Crystal Clear? As 2012 draws to a close, thoughts inevitably turn to the year ahead. We thought we should dust off our crystal ball and share our predictions for 2013. As always, don’t hold us to them! Nobody can predict the future but here are some educated guesses for the main asset classes.

Equities to take off? We’ve said for a while that equities look undervalued based on company fundamentals. Over the past year we’ve seen some decent returns but the FTSE 100 is still below the 6,000 level. There are several reasons markets are not higher. It is not generally because companies are not doing well but because of “macro” economic concerns. Some of the main concerns for 2012 have been: • The Eurozone crisis • A slowdown in China • The US economy In our view, we could be about to reach a tipping point. One by one these concerns have receded.

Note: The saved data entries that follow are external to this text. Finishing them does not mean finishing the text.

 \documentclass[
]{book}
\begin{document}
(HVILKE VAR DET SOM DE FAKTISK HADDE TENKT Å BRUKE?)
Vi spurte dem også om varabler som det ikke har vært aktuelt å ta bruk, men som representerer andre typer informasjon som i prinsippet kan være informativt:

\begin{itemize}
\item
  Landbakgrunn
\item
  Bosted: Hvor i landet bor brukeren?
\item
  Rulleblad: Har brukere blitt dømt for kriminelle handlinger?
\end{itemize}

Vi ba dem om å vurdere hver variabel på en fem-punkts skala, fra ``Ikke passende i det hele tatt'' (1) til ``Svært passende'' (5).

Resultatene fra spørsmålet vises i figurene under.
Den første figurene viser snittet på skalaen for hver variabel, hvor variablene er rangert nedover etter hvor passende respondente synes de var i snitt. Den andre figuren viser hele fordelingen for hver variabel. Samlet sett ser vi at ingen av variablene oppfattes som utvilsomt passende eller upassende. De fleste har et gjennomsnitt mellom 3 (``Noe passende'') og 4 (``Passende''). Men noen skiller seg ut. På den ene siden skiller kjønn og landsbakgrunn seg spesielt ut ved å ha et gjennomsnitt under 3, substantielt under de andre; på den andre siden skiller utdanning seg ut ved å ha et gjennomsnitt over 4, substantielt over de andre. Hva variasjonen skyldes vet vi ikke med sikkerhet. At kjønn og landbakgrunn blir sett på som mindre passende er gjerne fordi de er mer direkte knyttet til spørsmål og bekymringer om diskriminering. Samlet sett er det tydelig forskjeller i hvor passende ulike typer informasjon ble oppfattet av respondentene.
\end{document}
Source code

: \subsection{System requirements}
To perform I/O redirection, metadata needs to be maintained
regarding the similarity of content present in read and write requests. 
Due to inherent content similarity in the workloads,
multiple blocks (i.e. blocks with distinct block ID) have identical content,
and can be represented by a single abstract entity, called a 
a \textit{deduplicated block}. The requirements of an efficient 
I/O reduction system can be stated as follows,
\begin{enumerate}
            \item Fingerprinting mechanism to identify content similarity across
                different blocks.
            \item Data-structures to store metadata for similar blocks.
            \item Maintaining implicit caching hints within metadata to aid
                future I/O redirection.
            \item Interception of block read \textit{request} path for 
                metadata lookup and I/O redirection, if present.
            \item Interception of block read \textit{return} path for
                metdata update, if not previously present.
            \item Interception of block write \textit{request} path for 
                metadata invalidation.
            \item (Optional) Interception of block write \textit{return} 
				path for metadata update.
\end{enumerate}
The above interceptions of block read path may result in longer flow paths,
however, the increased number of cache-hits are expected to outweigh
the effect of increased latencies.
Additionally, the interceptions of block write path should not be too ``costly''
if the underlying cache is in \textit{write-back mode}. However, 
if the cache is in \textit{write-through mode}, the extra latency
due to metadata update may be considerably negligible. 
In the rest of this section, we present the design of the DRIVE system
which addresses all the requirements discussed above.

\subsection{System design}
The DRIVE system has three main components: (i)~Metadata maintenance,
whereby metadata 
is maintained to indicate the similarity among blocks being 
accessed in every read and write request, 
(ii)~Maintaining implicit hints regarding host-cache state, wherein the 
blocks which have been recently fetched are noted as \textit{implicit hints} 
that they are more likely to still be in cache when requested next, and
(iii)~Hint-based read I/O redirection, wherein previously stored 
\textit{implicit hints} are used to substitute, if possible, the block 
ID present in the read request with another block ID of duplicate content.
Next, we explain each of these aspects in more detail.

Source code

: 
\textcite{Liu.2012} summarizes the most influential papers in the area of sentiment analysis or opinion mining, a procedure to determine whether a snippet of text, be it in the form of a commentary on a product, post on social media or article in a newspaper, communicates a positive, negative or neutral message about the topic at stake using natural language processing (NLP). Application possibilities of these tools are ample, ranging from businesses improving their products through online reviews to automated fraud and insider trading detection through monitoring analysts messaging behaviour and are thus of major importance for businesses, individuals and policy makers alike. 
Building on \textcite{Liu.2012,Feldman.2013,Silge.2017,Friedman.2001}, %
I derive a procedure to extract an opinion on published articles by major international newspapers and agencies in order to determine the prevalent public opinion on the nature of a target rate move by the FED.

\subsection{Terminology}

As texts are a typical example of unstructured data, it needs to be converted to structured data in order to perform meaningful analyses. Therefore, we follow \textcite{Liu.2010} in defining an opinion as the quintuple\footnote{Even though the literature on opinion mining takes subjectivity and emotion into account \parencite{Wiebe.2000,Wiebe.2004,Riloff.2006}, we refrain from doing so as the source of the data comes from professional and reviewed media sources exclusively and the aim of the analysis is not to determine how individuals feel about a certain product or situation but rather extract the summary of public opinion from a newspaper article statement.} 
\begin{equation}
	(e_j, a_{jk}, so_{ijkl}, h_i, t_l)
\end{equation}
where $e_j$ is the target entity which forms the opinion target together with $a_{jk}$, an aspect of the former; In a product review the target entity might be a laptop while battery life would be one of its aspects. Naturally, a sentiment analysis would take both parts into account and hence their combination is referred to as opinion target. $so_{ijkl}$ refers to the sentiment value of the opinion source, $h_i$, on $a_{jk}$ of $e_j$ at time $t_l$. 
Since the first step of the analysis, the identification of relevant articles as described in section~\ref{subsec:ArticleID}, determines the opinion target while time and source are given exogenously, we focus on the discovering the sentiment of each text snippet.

Europe finally reached a deal on Greece, Italy and Spain can now borrow at sensible levels, whilst there seems to be more of a consensus on how to move forward. Let’s hope Mr Berlusconi’s new bid for power doesn’t throw a spanner in the works! The data from China is pointing to a turnaround in their economy, and the dreaded “Hard Landing” looks to have been avoided. The US economy has done well this year but there are concerns over the “Fiscal Cliff”. We have written about this before and we are sure you are bored of hearing about it (we certainly are). However, we believe this cliff will become more like a gentle slope and the US economy can continue to grow. If this hurdle is removed, the last of the major barriers to markets moving ahead will have fallen away. Whilst risks still remain, the opportunities are immense.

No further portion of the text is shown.